= What you have to do =
From the line with "Y era ya como" through the line with "Y, dicho esto, expiró. Lucas 23, 44-46.", inclusive, return each line of the data below exactly and leave the rest out.

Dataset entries
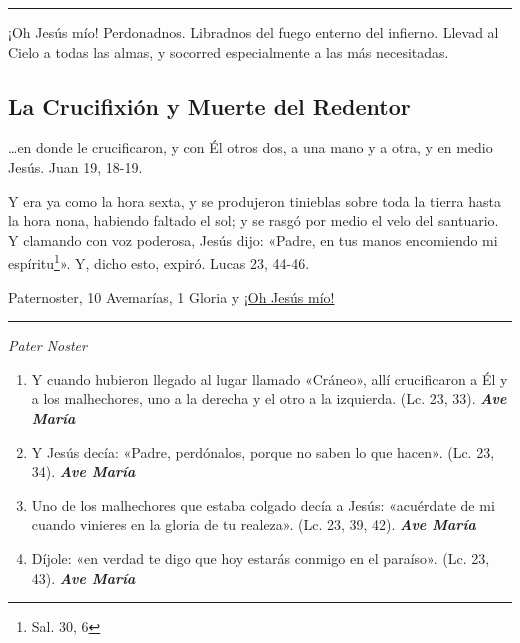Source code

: \documentclass[a4paper,11pt, oneside]{report}
\begin{document}
{{      \begin{center}\rule{1\linewidth}{\linethickness}\end{center}      
      
      \medskip
      \hypertarget{finalCruz}{¡Oh Jesús mío! Perdonadnos. Libradnos del fuego enterno del infierno. Llevad al Cielo a todas las almas, y socorred especialmente a las más 
      necesitadas.}
    }
  
  \subsection*{La Crucifixión y Muerte del Redentor}
    {
      {\ldots}en donde le crucificaron, y con Él otros dos, a una mano y a otra, y en medio Jesús. Juan 19, 18-19.

      \smallskip
      Y era ya como la hora sexta, y se produjeron tinieblas sobre toda la tierra hasta la hora nona, habiendo faltado el sol; y se rasgó por medio 
      el velo del santuario. Y clamando con voz poderosa, Jesús dijo: «Padre, en tus manos encomiendo mi espíritu\footnote{Sal. 30, 6}». 
      Y, dicho esto, expiró. Lucas 23, 44-46.
      
       Paternoster, 10 Avemarías, 1 Gloria y \hyperlink{finalMuerte}{¡Oh Jesús mío!}

      \begin{center}\rule{1\linewidth}{\linethickness}\end{center}

      \medskip
      \textit{Pater Noster}

      \begin{enumerate}
        
        \item Y cuando hubieron llegado al lugar llamado «Cráneo», allí crucificaron a Él y a los malhechores, uno a la derecha y el otro a la izquierda. 
        (Lc. 23, 33). \textbf{\textit{Ave María}}

        \item Y Jesús decía: «Padre, perdónalos, porque no saben lo que hacen». (Lc. 23, 34). \textbf{\textit{Ave María}}

        \item Uno de los malhechores que estaba colgado decía a Jesús: «acuérdate de mi cuando vinieres en la gloria de tu realeza». 
        (Lc. 23, 39, 42). \textbf{\textit{Ave María}}

        \item Díjole: «en verdad te digo que hoy estarás conmigo en el paraíso». (Lc. 23, 43). \textbf{\textit{Ave María}}


\end{enumerate}}}
\end{document}
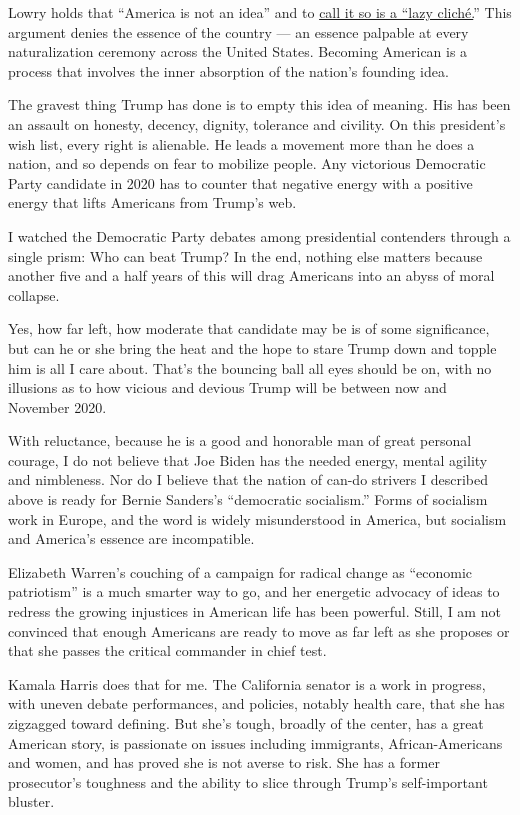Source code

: Lowry holds that ``America is not an idea'' and to
\href{https://twitter.com/richlowry/status/952210040462741505?lang=en}{call
it so is a ``lazy cliché.}'' This argument denies the essence of the
country --- an essence palpable at every naturalization ceremony across
the United States. Becoming American is a process that involves the
inner absorption of the nation's founding idea.

The gravest thing Trump has done is to empty this idea of meaning. His
has been an assault on honesty, decency, dignity, tolerance and
civility. On this president's wish list, every right is alienable. He
leads a movement more than he does a nation, and so depends on fear to
mobilize people. Any victorious Democratic Party candidate in 2020 has
to counter that negative energy with a positive energy that lifts
Americans from Trump's web.

I watched the Democratic Party debates among presidential contenders
through a single prism: Who can beat Trump? In the end, nothing else
matters because another five and a half years of this will drag
Americans into an abyss of moral collapse.

Yes, how far left, how moderate that candidate may be is of some
significance, but can he or she bring the heat and the hope to stare
Trump down and topple him is all I care about. That's the bouncing ball
all eyes should be on, with no illusions as to how vicious and devious
Trump will be between now and November 2020.

With reluctance, because he is a good and honorable man of great
personal courage, I do not believe that Joe Biden has the needed energy,
mental agility and nimbleness. Nor do I believe that the nation of
can-do strivers I described above is ready for Bernie Sanders's
``democratic socialism.'' Forms of socialism work in Europe, and the
word is widely misunderstood in America, but socialism and America's
essence are incompatible.

Elizabeth Warren's couching of a campaign for radical change as
``economic patriotism'' is a much smarter way to go, and her energetic
advocacy of ideas to redress the growing injustices in American life has
been powerful. Still, I am not convinced that enough Americans are ready
to move as far left as she proposes or that she passes the critical
commander in chief test.

Kamala Harris does that for me. The California senator is a work in
progress, with uneven debate performances, and policies, notably health
care, that she has zigzagged toward defining. But she's tough, broadly
of the center, has a great American story, is passionate on issues
including immigrants, African-Americans and women, and has proved she is
not averse to risk. She has a former prosecutor's toughness and the
ability to slice through Trump's self-important bluster.

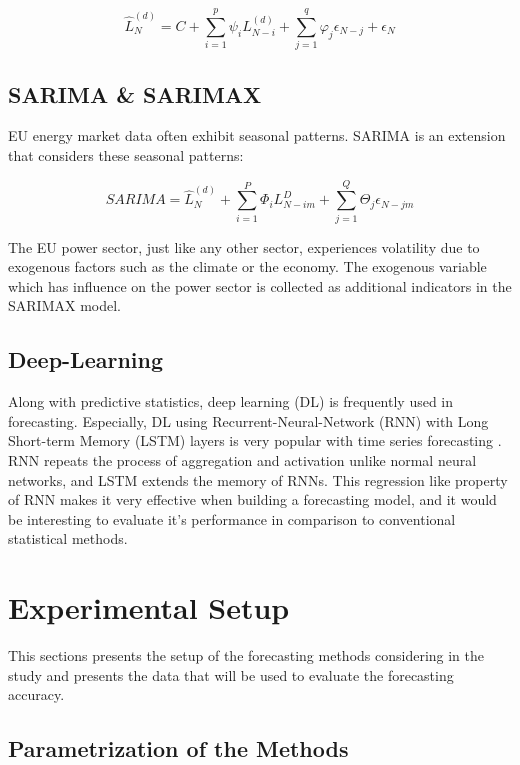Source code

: \documentclass[acmtog]{acmart}
\begin{document}
\begin{equation}
    \hat{L}_N^{(d)} = C + \sum_{i=1}^{p} \psi_i L_{N - i}^{(d)} + \sum_{j=1}^{q}\varphi_j\epsilon_{N-j} + \epsilon_{N}
\end{equation}

\subsection{SARIMA \& SARIMAX}
EU energy market data often exhibit seasonal patterns. SARIMA is an extension that considers these seasonal patterns:

\begin{equation}
    SARIMA = \hat{L}_N^{(d)} + \sum_{i=1}^{P}\Phi_i L_{N - im}^{D} + \sum_{j=1}^{Q}\Theta_j \epsilon_{N - jm}  
\end{equation} 

The EU power sector, just like any other sector, experiences volatility due to exogenous factors such as the climate or the economy. The exogenous variable which has influence on the power sector is collected as additional indicators in the SARIMAX model. 

\subsection{Deep-Learning}
Along with predictive statistics, deep learning (DL) is frequently used in forecasting. Especially, DL using Recurrent-Neural-Network (RNN) with Long Short-term Memory (LSTM) layers is very popular with time series forecasting \cite{raval2018forecasting}. RNN repeats the process of aggregation and activation unlike normal neural networks, and LSTM extends the memory of RNNs. This regression like property of RNN makes it very effective when building a forecasting model, and it would be interesting to evaluate it's performance in comparison to conventional statistical methods.

\section{Experimental Setup}
This sections presents the setup of the forecasting methods considering in the study and presents the data that will be used to evaluate the forecasting accuracy.

\subsection{Parametrization of the Methods}
\end{document}
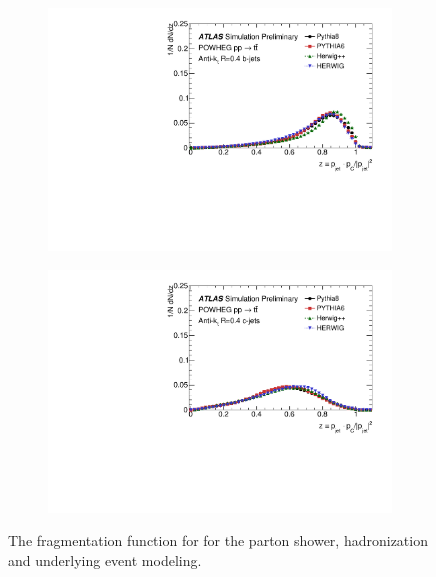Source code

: \begin{figure}
\centering
\begin{subfigure}[]{0.45\textwidth}
\includegraphics[width=\textwidth]{evtgen/figures/Frag/Top/h_BFrag_SingleHad.pdf}
\end{subfigure}
\begin{subfigure}[]{0.45\textwidth}
\includegraphics[width=\textwidth]{evtgen/figures/Frag/Top/h_CFrag_SingleHad.pdf}
\end{subfigure}
\caption{The fragmentation function for 
for the parton shower, hadronization and underlying event modeling.}
\label{fig:tfrag}
\end{figure}

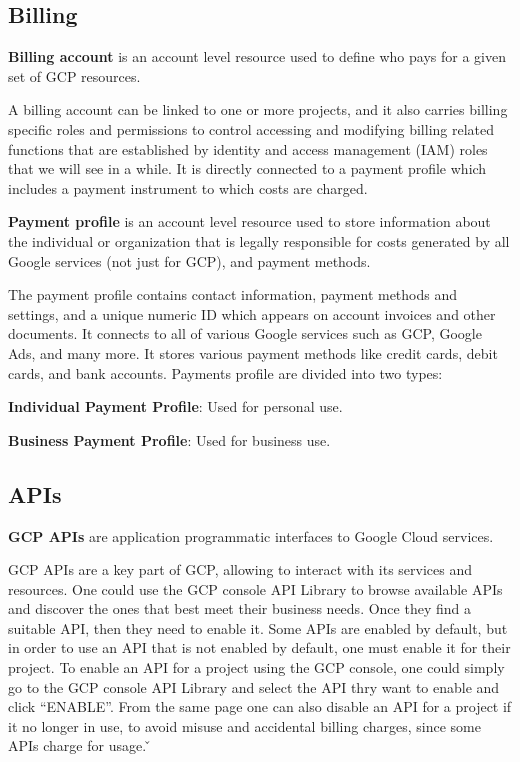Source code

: \subsection{Billing}

\textbf{Billing account} is an account level resource used to define who pays for a given set of GCP resources.
\ed

A billing account can be linked to one or more projects, and it also carries billing specific roles and permissions to
control accessing and modifying billing related functions that are established by identity and access management (IAM)
roles that we will see in a while. It is directly connected to a payment profile which includes a payment instrument
to which costs are charged.

\textbf{Payment profile} is an account level resource used to store information about the individual or organization
that is legally responsible for costs generated by all Google services (not just for GCP), and payment methods.
\ed

The payment profile contains contact information, payment methods and settings, and a unique numeric ID which
appears on account invoices and other documents. It connects to all of various Google services such as GCP, Google
Ads, and many more. It stores various payment methods like credit cards, debit cards, and bank accounts. Payments
profile are divided into two types:
\bit
\item \textbf{Individual Payment Profile}: Used for personal use.
\item \textbf{Business Payment Profile}: Used for business use.
\eit

\subsection{APIs}

\textbf{GCP APIs} are application programmatic interfaces to Google Cloud services.
\ed

GCP APIs are a key part of GCP, allowing to interact with its services and resources. One could use the GCP console
API Library to browse available APIs and discover the ones that best meet their business needs. Once they find a
suitable API, then they need to enable it. Some APIs are enabled by default, but in order to use an API that is not
enabled by default, one must enable it for their project. To enable an API for a project using the GCP console, one
could simply go to the GCP console API Library and select the API thry want to enable and click ``ENABLE''. From the
same page one can also disable an API for a project if it no longer in use, to avoid misuse and accidental billing
charges, since some APIs charge for usage. \v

= Problem solution =
      Y era ya como la hora sexta, y se produjeron tinieblas sobre toda la tierra hasta la hora nona, habiendo faltado el sol; y se rasgó por medio 
      el velo del santuario. Y clamando con voz poderosa, Jesús dijo: «Padre, en tus manos encomiendo mi espíritu\footnote{Sal. 30, 6}». 
      Y, dicho esto, expiró. Lucas 23, 44-46.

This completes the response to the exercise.